State of the Region drives into first gear

Two senior leaders have kicked of this year’s State of the Region project – when they highlighted investment and innovation strengths across Yorkshire and the whole of the north.

Jonathan Clement, along with sponsors KPMG and Squire Patton Boggs, welcomed delegates to the event which featured Jonathan Clement, Head of Commercial Affairs at McLaren Automotive and Roger Marsh OBE, chair of the Leeds City Region Enterprise Partnership and NP11.

The two leaders shared their thoughts on skills, inward investment and the strength of the Northern Powerhouse. Ian Beaumont, partner at KPMG, brought the proceedings to a close. Attended by more than 80 business leaders, the event was held at KPMG Leeds.

McLaren opened its facility AMRC site, which was a £50m investment, last year – where the firm’s carbon fibre chassis will be manufactured and the firm’s R and D centre for carbon fibre will be based. Clement said: “We are implementing innovation, we are recruiting great people. At the end of the day, it’s people that make it happen.”

In terms of why the firm chose Yorkshire, Clement said: “39 years of uninterrupted learning made us think – what’s next for us? This saw the creation of the McLaren Composites  Technology Centre in the Sheffield City Region.

“Once fully operational, the 7,000 sq m facility will create 200 news jobs and we will be supplying 20 carbon fibre chassis per day.

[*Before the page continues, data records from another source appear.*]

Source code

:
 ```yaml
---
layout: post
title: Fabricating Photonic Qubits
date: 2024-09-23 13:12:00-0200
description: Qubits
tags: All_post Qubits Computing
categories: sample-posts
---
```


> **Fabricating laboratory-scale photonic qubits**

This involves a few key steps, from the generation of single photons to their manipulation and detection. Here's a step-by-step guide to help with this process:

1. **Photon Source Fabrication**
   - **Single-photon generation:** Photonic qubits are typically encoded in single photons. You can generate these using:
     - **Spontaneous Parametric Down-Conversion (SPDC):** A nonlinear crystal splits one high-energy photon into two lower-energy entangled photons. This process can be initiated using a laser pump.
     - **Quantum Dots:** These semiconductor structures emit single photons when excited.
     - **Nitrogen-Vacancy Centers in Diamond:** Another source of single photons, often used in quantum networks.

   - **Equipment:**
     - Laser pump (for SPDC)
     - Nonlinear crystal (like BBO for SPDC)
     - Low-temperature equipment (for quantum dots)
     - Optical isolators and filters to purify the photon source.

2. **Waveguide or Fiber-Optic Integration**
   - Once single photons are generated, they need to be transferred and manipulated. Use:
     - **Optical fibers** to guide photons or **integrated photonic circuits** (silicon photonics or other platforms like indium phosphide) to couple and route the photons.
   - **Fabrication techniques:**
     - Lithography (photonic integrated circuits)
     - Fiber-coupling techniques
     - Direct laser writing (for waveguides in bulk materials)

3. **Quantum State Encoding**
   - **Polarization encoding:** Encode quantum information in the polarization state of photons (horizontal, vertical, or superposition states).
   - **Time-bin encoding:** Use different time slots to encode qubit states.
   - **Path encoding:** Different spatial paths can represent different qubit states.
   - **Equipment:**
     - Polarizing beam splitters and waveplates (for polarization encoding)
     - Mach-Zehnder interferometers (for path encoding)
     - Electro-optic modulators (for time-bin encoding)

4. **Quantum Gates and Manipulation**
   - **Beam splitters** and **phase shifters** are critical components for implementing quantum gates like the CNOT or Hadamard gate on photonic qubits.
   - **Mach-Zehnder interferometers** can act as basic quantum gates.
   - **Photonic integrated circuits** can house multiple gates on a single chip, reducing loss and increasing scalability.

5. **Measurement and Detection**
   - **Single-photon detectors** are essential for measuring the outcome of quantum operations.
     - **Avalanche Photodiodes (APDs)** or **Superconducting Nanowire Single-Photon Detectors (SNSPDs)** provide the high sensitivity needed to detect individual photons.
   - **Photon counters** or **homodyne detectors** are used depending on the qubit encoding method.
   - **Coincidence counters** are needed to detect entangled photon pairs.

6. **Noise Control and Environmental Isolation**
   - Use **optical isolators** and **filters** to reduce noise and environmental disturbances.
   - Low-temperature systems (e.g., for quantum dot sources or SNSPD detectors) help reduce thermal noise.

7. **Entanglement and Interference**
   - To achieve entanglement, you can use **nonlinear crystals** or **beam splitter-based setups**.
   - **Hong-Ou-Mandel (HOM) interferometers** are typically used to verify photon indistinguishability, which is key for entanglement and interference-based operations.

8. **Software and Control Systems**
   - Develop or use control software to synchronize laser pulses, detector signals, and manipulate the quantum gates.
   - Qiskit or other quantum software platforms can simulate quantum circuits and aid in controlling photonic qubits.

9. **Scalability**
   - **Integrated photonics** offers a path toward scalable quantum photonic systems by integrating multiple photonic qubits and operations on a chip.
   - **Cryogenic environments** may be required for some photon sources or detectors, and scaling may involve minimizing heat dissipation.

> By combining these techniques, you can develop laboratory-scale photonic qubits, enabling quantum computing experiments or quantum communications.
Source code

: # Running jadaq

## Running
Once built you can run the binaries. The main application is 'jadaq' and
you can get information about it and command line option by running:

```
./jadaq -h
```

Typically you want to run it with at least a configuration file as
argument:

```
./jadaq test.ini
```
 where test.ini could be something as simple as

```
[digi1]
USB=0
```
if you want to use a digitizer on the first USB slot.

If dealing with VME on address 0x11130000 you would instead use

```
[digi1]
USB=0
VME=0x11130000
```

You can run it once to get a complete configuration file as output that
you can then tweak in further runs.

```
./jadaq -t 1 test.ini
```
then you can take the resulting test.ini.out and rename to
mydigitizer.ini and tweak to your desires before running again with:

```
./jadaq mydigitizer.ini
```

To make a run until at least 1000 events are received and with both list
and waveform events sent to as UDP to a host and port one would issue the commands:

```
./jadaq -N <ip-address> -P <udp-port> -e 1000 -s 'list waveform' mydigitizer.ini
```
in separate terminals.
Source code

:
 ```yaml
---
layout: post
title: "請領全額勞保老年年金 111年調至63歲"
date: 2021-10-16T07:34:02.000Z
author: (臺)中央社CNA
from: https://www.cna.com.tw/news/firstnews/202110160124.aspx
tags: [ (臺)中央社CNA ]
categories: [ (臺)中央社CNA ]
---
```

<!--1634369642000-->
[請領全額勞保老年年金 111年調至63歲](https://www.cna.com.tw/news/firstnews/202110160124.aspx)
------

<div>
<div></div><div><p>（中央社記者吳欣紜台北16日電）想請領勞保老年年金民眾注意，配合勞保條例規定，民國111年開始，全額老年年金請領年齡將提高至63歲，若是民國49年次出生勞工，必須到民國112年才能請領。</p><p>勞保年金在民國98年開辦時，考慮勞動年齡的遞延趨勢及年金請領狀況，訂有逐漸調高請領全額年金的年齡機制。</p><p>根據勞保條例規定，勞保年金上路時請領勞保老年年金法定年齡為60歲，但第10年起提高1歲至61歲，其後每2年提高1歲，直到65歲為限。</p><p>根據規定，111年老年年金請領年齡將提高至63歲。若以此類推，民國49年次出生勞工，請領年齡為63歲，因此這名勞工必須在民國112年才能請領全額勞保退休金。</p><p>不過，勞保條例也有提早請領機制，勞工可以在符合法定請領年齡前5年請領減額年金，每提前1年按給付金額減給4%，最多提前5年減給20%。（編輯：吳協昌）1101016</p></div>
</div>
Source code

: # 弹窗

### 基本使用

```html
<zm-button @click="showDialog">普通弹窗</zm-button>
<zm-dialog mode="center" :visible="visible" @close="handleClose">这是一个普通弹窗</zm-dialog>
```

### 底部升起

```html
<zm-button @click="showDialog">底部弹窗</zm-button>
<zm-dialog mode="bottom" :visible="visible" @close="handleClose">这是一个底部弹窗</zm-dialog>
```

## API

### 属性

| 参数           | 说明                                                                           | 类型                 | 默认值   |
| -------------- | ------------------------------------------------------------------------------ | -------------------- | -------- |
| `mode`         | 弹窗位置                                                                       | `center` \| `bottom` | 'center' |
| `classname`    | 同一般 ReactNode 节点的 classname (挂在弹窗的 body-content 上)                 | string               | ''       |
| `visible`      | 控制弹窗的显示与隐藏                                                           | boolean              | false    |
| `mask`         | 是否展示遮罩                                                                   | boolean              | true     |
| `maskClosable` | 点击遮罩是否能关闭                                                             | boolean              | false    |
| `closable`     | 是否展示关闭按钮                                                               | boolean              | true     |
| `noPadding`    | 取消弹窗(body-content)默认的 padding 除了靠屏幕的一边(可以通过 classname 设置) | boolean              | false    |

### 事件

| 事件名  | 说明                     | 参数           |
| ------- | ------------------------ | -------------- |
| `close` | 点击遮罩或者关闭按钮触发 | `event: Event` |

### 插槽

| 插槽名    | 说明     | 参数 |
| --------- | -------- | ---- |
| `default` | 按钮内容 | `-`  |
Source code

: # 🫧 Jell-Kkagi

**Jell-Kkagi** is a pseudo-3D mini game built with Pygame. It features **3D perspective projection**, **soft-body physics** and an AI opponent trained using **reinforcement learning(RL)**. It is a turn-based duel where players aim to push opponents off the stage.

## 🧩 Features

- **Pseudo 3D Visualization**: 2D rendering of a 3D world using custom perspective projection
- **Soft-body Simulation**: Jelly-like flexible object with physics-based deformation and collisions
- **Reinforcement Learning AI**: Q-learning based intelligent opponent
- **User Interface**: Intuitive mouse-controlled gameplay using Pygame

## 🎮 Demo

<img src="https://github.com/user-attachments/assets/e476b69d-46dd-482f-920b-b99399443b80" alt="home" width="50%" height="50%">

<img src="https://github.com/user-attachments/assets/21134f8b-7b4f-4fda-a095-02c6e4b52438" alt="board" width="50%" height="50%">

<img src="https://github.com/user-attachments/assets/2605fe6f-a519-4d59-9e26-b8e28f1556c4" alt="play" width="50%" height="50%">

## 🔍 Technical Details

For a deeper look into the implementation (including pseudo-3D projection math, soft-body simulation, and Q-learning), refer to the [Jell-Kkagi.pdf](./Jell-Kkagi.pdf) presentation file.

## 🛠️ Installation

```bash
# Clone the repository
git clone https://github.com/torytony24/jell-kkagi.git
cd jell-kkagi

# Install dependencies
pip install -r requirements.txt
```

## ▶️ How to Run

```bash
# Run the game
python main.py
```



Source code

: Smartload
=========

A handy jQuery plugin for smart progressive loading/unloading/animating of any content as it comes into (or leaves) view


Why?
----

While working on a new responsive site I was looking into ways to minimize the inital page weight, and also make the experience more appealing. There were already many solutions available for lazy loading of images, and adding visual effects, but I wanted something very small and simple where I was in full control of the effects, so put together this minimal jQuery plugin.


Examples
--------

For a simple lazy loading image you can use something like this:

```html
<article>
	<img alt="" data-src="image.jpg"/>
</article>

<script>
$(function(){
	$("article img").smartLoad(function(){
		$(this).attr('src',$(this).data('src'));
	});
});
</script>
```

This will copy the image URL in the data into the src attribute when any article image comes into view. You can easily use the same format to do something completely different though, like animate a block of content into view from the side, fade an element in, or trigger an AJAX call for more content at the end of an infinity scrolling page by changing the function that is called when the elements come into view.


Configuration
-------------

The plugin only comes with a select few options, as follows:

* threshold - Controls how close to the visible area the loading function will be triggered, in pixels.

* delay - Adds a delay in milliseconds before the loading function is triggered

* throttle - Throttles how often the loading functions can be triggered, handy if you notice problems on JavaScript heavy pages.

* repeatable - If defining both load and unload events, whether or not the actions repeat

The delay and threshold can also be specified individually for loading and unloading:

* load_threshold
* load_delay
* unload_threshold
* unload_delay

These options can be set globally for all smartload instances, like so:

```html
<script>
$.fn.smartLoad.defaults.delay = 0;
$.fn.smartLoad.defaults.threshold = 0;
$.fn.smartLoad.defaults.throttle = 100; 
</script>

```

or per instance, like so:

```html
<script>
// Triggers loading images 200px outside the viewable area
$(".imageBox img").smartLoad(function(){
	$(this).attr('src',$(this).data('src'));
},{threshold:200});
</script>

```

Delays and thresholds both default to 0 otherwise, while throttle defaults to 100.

“This is also increasing the UK made content made value from 50% to 57%. We are employing a very highly skilled workforce from the Sheffield City Region.”

Clement added that McLaren was “putting a lot of energy” into battery development as part of its innovation investment. “Our target is to create a superfast charging battery capable of a range greater than 300km,” reflected Clement.

Marsh said: “Together with our partners in the Sheffield City Region, Hull and Humber and North Yorkshire, we [the Leeds City Region] are a very

Roger Marsh OBE

important driver of the Northern economy.”

Marsh said that it was not only about delivering economic success across the north, but also concentrating on delivering the “social dividend” for the north. He added that that there was still low productivity levels in the north compared to the remainder of the UK and this was being addressed.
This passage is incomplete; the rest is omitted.